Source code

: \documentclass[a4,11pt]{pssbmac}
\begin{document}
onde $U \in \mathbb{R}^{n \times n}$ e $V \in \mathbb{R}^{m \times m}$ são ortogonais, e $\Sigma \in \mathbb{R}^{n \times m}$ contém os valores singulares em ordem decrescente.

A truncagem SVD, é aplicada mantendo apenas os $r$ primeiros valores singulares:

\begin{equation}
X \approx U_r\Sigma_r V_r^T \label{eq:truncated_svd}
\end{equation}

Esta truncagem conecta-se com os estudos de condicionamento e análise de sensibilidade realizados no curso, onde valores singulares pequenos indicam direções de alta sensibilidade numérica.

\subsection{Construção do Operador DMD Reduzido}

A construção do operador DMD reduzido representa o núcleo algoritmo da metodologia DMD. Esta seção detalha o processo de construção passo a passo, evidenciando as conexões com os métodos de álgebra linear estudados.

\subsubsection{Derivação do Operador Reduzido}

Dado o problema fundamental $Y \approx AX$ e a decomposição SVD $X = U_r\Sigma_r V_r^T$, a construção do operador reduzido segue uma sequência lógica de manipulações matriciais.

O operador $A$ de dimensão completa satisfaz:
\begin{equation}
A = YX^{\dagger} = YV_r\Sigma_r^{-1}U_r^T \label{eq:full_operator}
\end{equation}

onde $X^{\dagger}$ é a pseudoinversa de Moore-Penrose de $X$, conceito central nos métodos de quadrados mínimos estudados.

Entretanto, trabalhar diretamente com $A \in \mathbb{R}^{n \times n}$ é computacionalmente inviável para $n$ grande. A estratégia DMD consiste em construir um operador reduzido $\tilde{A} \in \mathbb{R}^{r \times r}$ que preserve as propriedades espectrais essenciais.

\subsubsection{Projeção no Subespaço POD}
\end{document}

+ + + + + + +

Set down the records once more, character for character.

YOUR RESPONSE
Source code

: \documentclass[a4,11pt]{pssbmac}
\begin{document}
onde $U \in \mathbb{R}^{n \times n}$ e $V \in \mathbb{R}^{m \times m}$ são ortogonais, e $\Sigma \in \mathbb{R}^{n \times m}$ contém os valores singulares em ordem decrescente.

A truncagem SVD, é aplicada mantendo apenas os $r$ primeiros valores singulares:

\begin{equation}
X \approx U_r\Sigma_r V_r^T \label{eq:truncated_svd}
\end{equation}

Esta truncagem conecta-se com os estudos de condicionamento e análise de sensibilidade realizados no curso, onde valores singulares pequenos indicam direções de alta sensibilidade numérica.

\subsection{Construção do Operador DMD Reduzido}

A construção do operador DMD reduzido representa o núcleo algoritmo da metodologia DMD. Esta seção detalha o processo de construção passo a passo, evidenciando as conexões com os métodos de álgebra linear estudados.

\subsubsection{Derivação do Operador Reduzido}

Dado o problema fundamental $Y \approx AX$ e a decomposição SVD $X = U_r\Sigma_r V_r^T$, a construção do operador reduzido segue uma sequência lógica de manipulações matriciais.

O operador $A$ de dimensão completa satisfaz:
\begin{equation}
A = YX^{\dagger} = YV_r\Sigma_r^{-1}U_r^T \label{eq:full_operator}
\end{equation}

onde $X^{\dagger}$ é a pseudoinversa de Moore-Penrose de $X$, conceito central nos métodos de quadrados mínimos estudados.

Entretanto, trabalhar diretamente com $A \in \mathbb{R}^{n \times n}$ é computacionalmente inviável para $n$ grande. A estratégia DMD consiste em construir um operador reduzido $\tilde{A} \in \mathbb{R}^{r \times r}$ que preserve as propriedades espectrais essenciais.

\subsubsection{Projeção no Subespaço POD}
\end{document}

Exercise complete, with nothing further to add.